Questo determina una vera e propria rivoluzione sociale ad Atene: l’allargamento dei diritti a tutti i ceti sociali significa in primo luogo imprimere una svolta culturale, poiché non si può gestire la cosa pubblica essendo analfabeti o poco più. Significa, cioè, andare a scuola, istruirsi e non solo nell’arte della retorica: saper parlare bene non è possibile se non si sa di cosa parlare. Ecco allora che si impone in Atene il concetto della paideia, vale a dire di una formazione completa dell’individuo, sebbene attraverso precettori e scuole private che spesso si fanno pagare profumatamente.

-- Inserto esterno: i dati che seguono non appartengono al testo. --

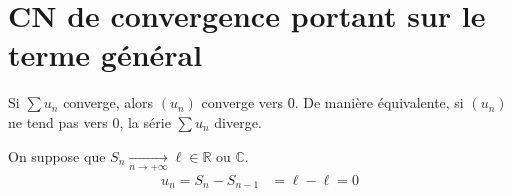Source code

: \documentclass[../main.tex]{subfiles}
\begin{document}
\section{CN de convergence portant sur le terme général}
\begin{tcolorbox}[title=Théorème 27.12, title filled=false, colframe=orange, colback=orange!10!white]
    Si $\sum u_n$ converge, alors $(u_n)$ converge vers $0$. De manière équivalente, si $(u_n)$ ne tend pas vers $0$, la série $\sum u_n$ diverge.
\end{tcolorbox}

\noindent On suppose que $S_n \underset{n \to +\infty}{\longrightarrow} \ell \in \mathbb{R} \text{ ou } \mathbb{C}$. \\
\begin{align*}
    u_n = S_n - S_{n-1} &= \ell - \ell = 0
\end{align*}
\end{document}
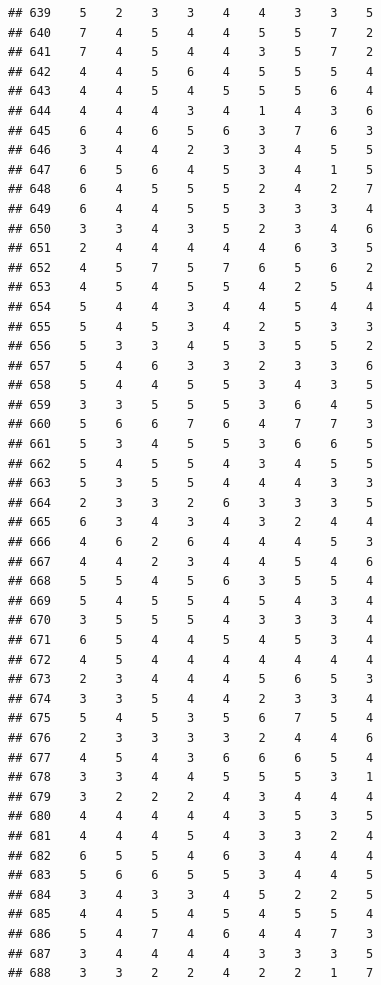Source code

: \documentclass[
]{article}
\begin{document}
\begin{verbatim}
## 639    5    2    3    3    4    4    3    3    5
## 640    7    4    5    4    4    5    5    7    2
## 641    7    4    5    4    4    3    5    7    2
## 642    4    4    5    6    4    5    5    5    4
## 643    4    4    5    4    5    5    5    6    4
## 644    4    4    4    3    4    1    4    3    6
## 645    6    4    6    5    6    3    7    6    3
## 646    3    4    4    2    3    3    4    5    5
## 647    6    5    6    4    5    3    4    1    5
## 648    6    4    5    5    5    2    4    2    7
## 649    6    4    4    5    5    3    3    3    4
## 650    3    3    4    3    5    2    3    4    6
## 651    2    4    4    4    4    4    6    3    5
## 652    4    5    7    5    7    6    5    6    2
## 653    4    5    4    5    5    4    2    5    4
## 654    5    4    4    3    4    4    5    4    4
## 655    5    4    5    3    4    2    5    3    3
## 656    5    3    3    4    5    3    5    5    2
## 657    5    4    6    3    3    2    3    3    6
## 658    5    4    4    5    5    3    4    3    5
## 659    3    3    5    5    5    3    6    4    5
## 660    5    6    6    7    6    4    7    7    3
## 661    5    3    4    5    5    3    6    6    5
## 662    5    4    5    5    4    3    4    5    5
## 663    5    3    5    5    4    4    4    3    3
## 664    2    3    3    2    6    3    3    3    5
## 665    6    3    4    3    4    3    2    4    4
## 666    4    6    2    6    4    4    4    5    3
## 667    4    4    2    3    4    4    5    4    6
## 668    5    5    4    5    6    3    5    5    4
## 669    5    4    5    5    4    5    4    3    4
## 670    3    5    5    5    4    3    3    3    4
## 671    6    5    4    4    5    4    5    3    4
## 672    4    5    4    4    4    4    4    4    4
## 673    2    3    4    4    4    5    6    5    3
## 674    3    3    5    4    4    2    3    3    4
## 675    5    4    5    3    5    6    7    5    4
## 676    2    3    3    3    3    2    4    4    6
## 677    4    5    4    3    6    6    6    5    4
## 678    3    3    4    4    5    5    5    3    1
## 679    3    2    2    2    4    3    4    4    4
## 680    4    4    4    4    4    3    5    3    5
## 681    4    4    4    5    4    3    3    2    4
## 682    6    5    5    4    6    3    4    4    4
## 683    5    6    6    5    5    3    4    4    5
## 684    3    4    3    3    4    5    2    2    5
## 685    4    4    5    4    5    4    5    5    4
## 686    5    4    7    4    6    4    4    7    3
## 687    3    4    4    4    4    3    3    3    5
## 688    3    3    2    2    4    2    2    1    7

\end{verbatim}
\end{document}
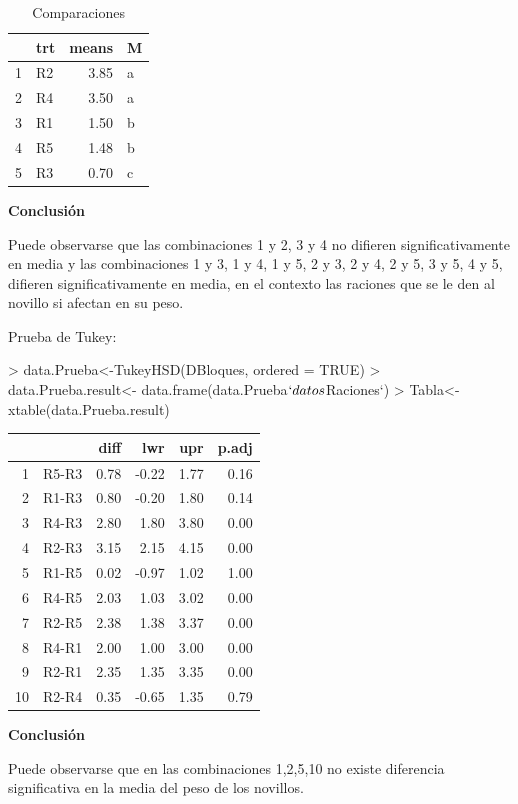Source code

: \documentclass[12pt,letterpaper]{report}
\begin{document}
\begin{table}[ht]
\centering
\begin{tabular}{rlrl}
  \hline
  & trt & means & M \\ 
  \hline
  1 & R2 & 3.85 & a \\ 
  2 & R4 & 3.50 & a \\ 
  3 & R1 & 1.50 & b \\ 
  4 & R5 & 1.48 & b \\ 
  5 & R3 & 0.70 & c \\ 
   \hline
\end{tabular}
\caption{Comparaciones}
\end{table}
\newpage
\textbf{Conclusión}

Puede observarse que las combinaciones 1 y 2, 3 y 4 no difieren significativamente en media y las combinaciones 1 y 3, 1 y 4, 1 y 5, 2 y 3, 2 y 4, 2 y 5, 3 y 5, 4 y 5, difieren significativamente en media, en el contexto las raciones que se le den al novillo si afectan en su peso.  

Prueba de Tukey:
\begin{Schunk}
\begin{Sinput}
> data.Prueba<-TukeyHSD(DBloques, ordered = TRUE)
> data.Prueba.result<- data.frame(data.Prueba$`datos$Raciones`)
> Tabla<- xtable(data.Prueba.result)
\end{Sinput}
\end{Schunk}

\begin{table}[ht]
\centering
\begin{tabular}{rrrrrr}
  \hline
      & & diff & lwr & upr & p.adj \\ 
  \hline
1&R5-R3 & 0.78 & -0.22 & 1.77 & 0.16 \\ 
2&R1-R3 & 0.80 & -0.20 & 1.80 & 0.14 \\ 
3&R4-R3 & 2.80 & 1.80 & 3.80 & 0.00 \\ 
4&R2-R3 & 3.15 & 2.15 & 4.15 & 0.00 \\ 
5&R1-R5 & 0.02 & -0.97 & 1.02 & 1.00 \\ 
6&R4-R5 & 2.03 & 1.03 & 3.02 & 0.00 \\ 
7&R2-R5 & 2.38 & 1.38 & 3.37 & 0.00 \\ 
8&R4-R1 & 2.00 & 1.00 & 3.00 & 0.00 \\ 
9&R2-R1 & 2.35 & 1.35 & 3.35 & 0.00 \\ 
10&R2-R4 & 0.35 & -0.65 & 1.35 & 0.79 \\ 
   \hline
\end{tabular}
\end{table}

\textbf{Conclusión}

Puede observarse que en las combinaciones 1,2,5,10 no existe diferencia significativa en la media del peso de los novillos.
\end{document}
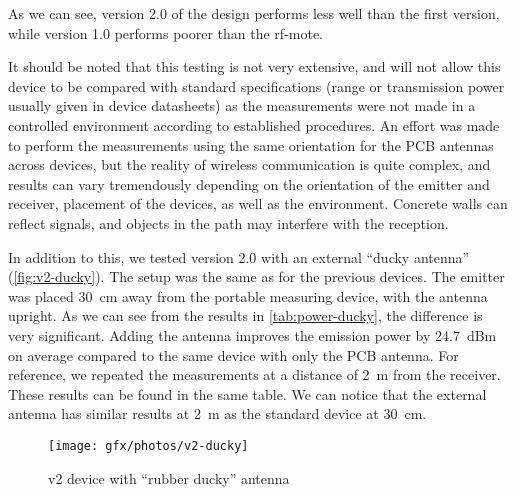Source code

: \bigskip
As we can see, version 2.0 of the design performs less well than the first
version, while version 1.0 performs poorer than the rf-mote.

It should be noted that this testing is not very extensive, and will not allow
this device to be compared with standard specifications (range or transmission
power usually given in device datasheets) as the measurements were not made in
a controlled environment according to established procedures. An effort was made
to perform the measurements using the same orientation for the PCB antennas
across devices, but the reality of wireless communication is quite complex, and
results can vary tremendously depending on the orientation of the emitter and
receiver, placement of the devices, as well as the environment. Concrete walls
can reflect signals, and objects in the path may interfere with the reception.

In addition to this, we tested version 2.0 with an external ``ducky antenna''
(\autoref{fig:v2-ducky}). The setup was the same as for the previous devices.
The emitter was placed \SI{30}{cm} away from the portable measuring device, with
the antenna upright. As we can see from the results in
\autoref{tab:power-ducky}, the difference is very significant. Adding the
antenna improves the emission power by \SI{24.7}{dBm} on average compared to the
same device with only the PCB antenna.
For reference, we repeated the measurements at a distance of \SI{2}{m} from the
receiver. These results can be found in the same table. We can notice that the
external antenna has similar results at \SI{2}{m} as the standard device at
\SI{30}{cm}.

\begin{figure}[bth]
  \begin{center}
    \texttt{[image: gfx/photos/v2-ducky]}
  \end{center}
  \caption{v2 device with ``rubber ducky'' antenna}
  \label{fig:v2-ducky}
\end{figure}


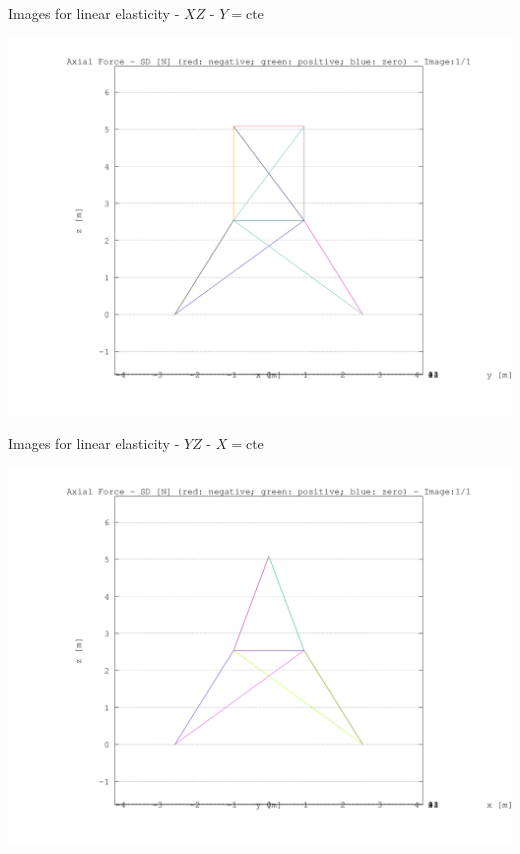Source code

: \documentclass[a4paper,11pt]{article}
\begin{document}
\begin{center}       
Images for linear elasticity -  $XZ$ - $Y=\text{cte}$ 

\includegraphics[width=.80\textwidth]{../../XY_XZ_YZ/XZ/axial_force/torre_axial_force_XZ_1.png}      

\end{center}       
\newpage       
\begin{center}       
Images for linear elasticity -  $YZ$ - $X=\text{cte}$ 

\includegraphics[width=.80\textwidth]{../../XY_XZ_YZ/YZ/axial_force/torre_axial_force_YZ_1.png}      

\end{center}       
\end{document}
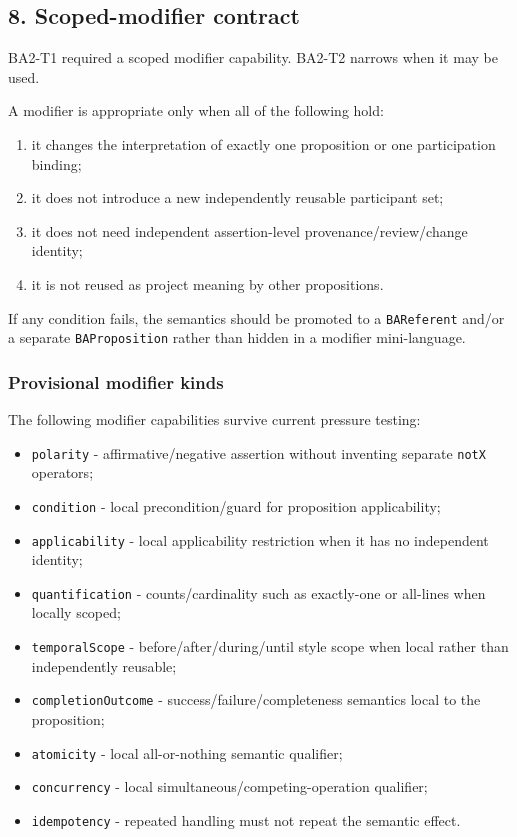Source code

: \documentclass[
  10pt,
  letterpaper,
]{article}
\providecommand{\tightlist}{%
  \setlength{\itemsep}{0pt}\setlength{\parskip}{0pt}}
\begin{document}
\subsection{8. Scoped-modifier contract}\label{scoped-modifier-contract}

BA2-T1 required a scoped modifier capability. BA2-T2 narrows when it may
be used.

A modifier is appropriate only when all of the following hold:

\begin{enumerate}
\def\labelenumi{\arabic{enumi}.}
\tightlist
\item
  it changes the interpretation of exactly one proposition or one
  participation binding;
\item
  it does not introduce a new independently reusable participant set;
\item
  it does not need independent assertion-level provenance/review/change
  identity;
\item
  it is not reused as project meaning by other propositions.
\end{enumerate}

If any condition fails, the semantics should be promoted to a
\texttt{BAReferent} and/or a separate \texttt{BAProposition} rather than
hidden in a modifier mini-language.

\subsubsection{Provisional modifier
kinds}\label{provisional-modifier-kinds}

The following modifier capabilities survive current pressure testing:

\begin{itemize}
\tightlist
\item
  \texttt{polarity} - affirmative/negative assertion without inventing
  separate \texttt{notX} operators;
\item
  \texttt{condition} - local precondition/guard for proposition
  applicability;
\item
  \texttt{applicability} - local applicability restriction when it has
  no independent identity;
\item
  \texttt{quantification} - counts/cardinality such as exactly-one or
  all-lines when locally scoped;
\item
  \texttt{temporalScope} - before/after/during/until style scope when
  local rather than independently reusable;
\item
  \texttt{completionOutcome} - success/failure/completeness semantics
  local to the proposition;
\item
  \texttt{atomicity} - local all-or-nothing semantic qualifier;
\item
  \texttt{concurrency} - local simultaneous/competing-operation
  qualifier;
\item
  \texttt{idempotency} - repeated handling must not repeat the semantic
  effect.
\end{itemize}
\end{document}
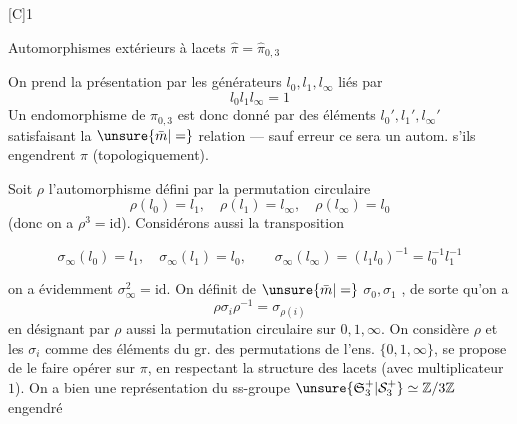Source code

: [C]\qquad\textcircled{1}\qquad{}

Automorphismes extérieurs  à lacets   $\hat\pi=\hat\pi_{0,3}$
\margin{\unsure{$\partial$}}

On prend la présentation par les générateurs $l_0,l_1,l_\infty$ liés par
\[
l_0l_1l_\infty=1
\]
Un endomorphisme de $\pi_{0,3}$ est donc donné par des éléments $l_0',l_1',l_\infty'$ satisfaisant la $\unsure{\bar m|=}$ relation --- sauf erreur ce sera un autom. s'ils engendrent $\pi$ (topologiquement).

Soit $\rho$ l'automorphisme défini par la permutation circulaire
\[
\rho(l_0)=l_1,\quad\rho(l_1)=l_\infty,\quad\rho(l_\infty)=l_0
\]
(donc on a $\rho^3=\mathrm{id}$). Considérons aussi la transposition

\[
\sigma_\infty(l_0)=l_1,\quad\sigma_\infty(l_1)=l_0,\qquad
\sigma_\infty(l_\infty)=(l_1l_0)^{-1}=l_0^{-1}l_1^{-1}
\]

on a évidemment $\sigma_\infty^2=\mathrm{id}$. On définit de $\unsure{\bar m|=}$ $\sigma_0,\sigma_1$ , de sorte qu'on a
\[
\rho\sigma_i\rho^{-1}=\sigma_{\rho(i)}
\]
en désignant par $\rho$ aussi la permutation circulaire sur $0,1,\infty$. On considère $\rho$ et les $\sigma_i$ comme des éléments du gr.  des permutations de l'ens. $\{0,1,\infty\}$,  se propose de le faire opérer sur $\pi$, en respectant la structure des lacets (avec  multiplicateur $1$). On a bien une  représentation du ss-groupe $\unsure{\mathfrak S_3^+|\mathcal S_3^+}\simeq\mathbb Z/3\mathbb Z$ engendré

Ma, d’altro canto, la scuola pubblica è una conquista recentissima e di una parte assolutamente minoritaria del panorama politico mondiale di oggi.

Quanto basta, comunque, per far nascere in Atene una particolare scuola filosofica, anzi una vera e propria atmosfera culturale che va sotto il nome di Sofistica, un eterogeneo movimento frutto comunque di quell’Illuminismo greco che è stato generato dalle riforme di Pericle.

La fioritura culturale di questi anni è anche frutto della ricchezza che deriva dal possesso dei beni della Lega ellenica, beni che Pericle decide di investire non solo per fortificare le mura della città, ma anche per abbellirla ulteriormente, pagando i più noti artisti dell’epoca, come Fidia.

Atene diviene in tal modo la città più visitata del mondo, il faro di una nascente civiltà raffinata, colta ma anche forte militarmente.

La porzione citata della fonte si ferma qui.